- _Work instruction_
The reply should contain the full listing exactly as written and no pictures at all.

===== Data for this task =====

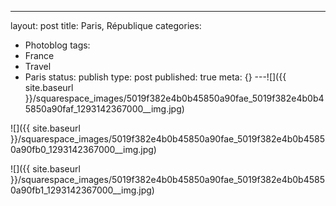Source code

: ---
layout: post
title: Paris, République
categories:
- Photoblog
tags:
- France
- Travel
- Paris
status: publish
type: post
published: true
meta: {}
---![]({{ site.baseurl }}/squarespace_images/5019f382e4b0b45850a90fae_5019f382e4b0b45850a90faf_1293142367000__img.jpg)
  

  
   
![]({{ site.baseurl }}/squarespace_images/5019f382e4b0b45850a90fae_5019f382e4b0b45850a90fb0_1293142367000__img.jpg)
  

  
   
![]({{ site.baseurl }}/squarespace_images/5019f382e4b0b45850a90fae_5019f382e4b0b45850a90fb1_1293142367000__img.jpg)
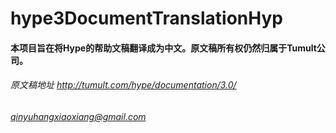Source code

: # hype3DocumentTranslationHyp
#### 本项目旨在将Hype的帮助文稿翻译成为中文。原文稿所有权仍然归属于Tumult公司。
###### 原文稿地址 http://tumult.com/hype/documentation/3.0/
###### qinyuhangxiaoxiang@gmail.com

=====

- _Solution to this task_
Source code

: ---
layout: post
title: Paris, République
categories:
- Photoblog
tags:
- France
- Travel
- Paris
status: publish
type: post
published: true
meta: {}
---![]({{ site.baseurl }}/squarespace_images/5019f382e4b0b45850a90fae_5019f382e4b0b45850a90faf_1293142367000__img.jpg)
  

  
   
![]({{ site.baseurl }}/squarespace_images/5019f382e4b0b45850a90fae_5019f382e4b0b45850a90fb0_1293142367000__img.jpg)
  

  
   
![]({{ site.baseurl }}/squarespace_images/5019f382e4b0b45850a90fae_5019f382e4b0b45850a90fb1_1293142367000__img.jpg)
Source code

: # hype3DocumentTranslationHyp
#### 本项目旨在将Hype的帮助文稿翻译成为中文。原文稿所有权仍然归属于Tumult公司。
###### 原文稿地址 http://tumult.com/hype/documentation/3.0/
###### qinyuhangxiaoxiang@gmail.com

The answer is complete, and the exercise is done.